Molti americani hanno una profonda nostalgia per il centro commerciale locale che era spesso un luogo di socializzazione, un punto di riferimento per gli acquisti o il luogo dove si era trovato il primo lavoro. Un sito internet dedicato alla sottocultura Usa, deadmall.com, dal 2000 commemora i centri commerciali definitivamente chiusi.

Un articolo che la scrittrice Kate Folk aveva scritto per il New York Times nel 2018, si apriva così: «Quando ero giovane davo per scontati i centri commerciali. Sembravano parte dell’infrastruttura della nazione tanto quanto le autostrade e i sistemi fognari. In quale altro luogo caricare quantità incalcolabili di Orange Julius e rimuginare su jeans a vita bassa nei camerini dei grandi magazzini?

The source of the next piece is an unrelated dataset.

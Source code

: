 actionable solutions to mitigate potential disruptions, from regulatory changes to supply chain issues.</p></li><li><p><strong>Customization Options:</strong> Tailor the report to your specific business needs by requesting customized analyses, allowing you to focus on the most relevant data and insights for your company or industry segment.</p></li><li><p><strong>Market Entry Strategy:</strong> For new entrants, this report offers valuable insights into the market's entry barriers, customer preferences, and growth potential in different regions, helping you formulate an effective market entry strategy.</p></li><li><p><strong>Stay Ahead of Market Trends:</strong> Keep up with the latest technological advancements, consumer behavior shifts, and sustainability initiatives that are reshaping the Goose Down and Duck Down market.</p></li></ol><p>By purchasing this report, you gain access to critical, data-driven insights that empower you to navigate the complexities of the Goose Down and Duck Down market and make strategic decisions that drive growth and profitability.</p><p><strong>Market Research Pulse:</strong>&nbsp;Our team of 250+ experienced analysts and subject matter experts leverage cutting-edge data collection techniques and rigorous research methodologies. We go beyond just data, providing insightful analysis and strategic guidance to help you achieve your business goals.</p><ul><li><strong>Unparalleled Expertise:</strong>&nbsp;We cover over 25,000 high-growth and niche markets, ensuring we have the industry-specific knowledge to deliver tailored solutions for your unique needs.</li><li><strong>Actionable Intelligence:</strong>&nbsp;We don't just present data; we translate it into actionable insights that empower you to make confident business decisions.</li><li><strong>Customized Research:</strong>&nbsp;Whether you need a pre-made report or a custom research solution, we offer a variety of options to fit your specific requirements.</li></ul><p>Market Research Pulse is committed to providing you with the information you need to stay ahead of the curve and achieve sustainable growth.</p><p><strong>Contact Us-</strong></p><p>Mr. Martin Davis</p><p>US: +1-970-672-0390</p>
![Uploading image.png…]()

La mia casa, Iowa City, ne aveva due, ognuno fiorente. Sarei rimasta ferita nel sentire che in pochi decenni il concetto stesso di centro commerciale si sarebbe trovato in pericolo esistenziale. Nessun’altra categoria di luoghi abbandonati offre lo spettacolo della rovina moderna su una scala così orribile: le cicatrici dei loghi familiari sulle vetrine dei negozi, le fioriere essiccate, il volume puro del vuoto e dei rifiuti. Nessun altro edificio mostra il capriccio del desiderio umano con un rigore così brutale: un edificio un tempo amato che, nel giro di pochi anni, è diventato così inutile che nessuno si preoccupa nemmeno di abbatterlo».

Molti Mall ora sono in uno strano limbo: hanno perso la loro funzione originaria e sono in cerca di ricollocazione. Mentre a New York ci si vaccinava al museo di storia naturale o nella Grand Central Station, si sono viste immagini di persone in zone meno metropolitane vaccinarsi nelle sedi vuote di Sears o J.C. Penney. Un ex Macy’s in Vermont, invece, è stato trasformato in una scuola superiore; altri centri commerciali vengono venduti all’asta e trasformati in uffici. Deborah Weinswig, amministratrice delegata di Coresight Research, società di consulenza e ricerca globale, parla di «Dark Mall», centri commerciali oscuri, che esistono esclusivamente per evadere ordini online.

Chi in questi templi del consumo e della società Usa ci è cresciuto, ricorda l’aura di cui un tempo erano impregnati questi spazi, ma in un centro commerciale morto l’aura viene risucchiata, sensazione che sembra evidente anche agli occhi di un europeo che fa una ricerca su YouTube per vedere questi luoghi in declino.

YouTube è una fonte potenzialmente infinita di video di Mall in decadenza, alcuni ancora aperti ma per i quali è evidente che la fine è vicina, l’equivalente commerciale di una nave che affonda; altri sono già chiusi e abbandonati, rovine intatte come in una versione made in Usa di Pompei, con i manichini spogliati e le panchine al loro posto, le insegne con i font che in quell’epoca erano di moda e che ora non compaiono più in nessuna insegna.

Brian Ulrich, fotografo statunitense noto per la sua esplorazione fotografica della cultura del consumo, ha scritto: «Ogni video-tour di un centro commerciale abbandonato è un’occasione per contemplare il relitto del nostro io passato».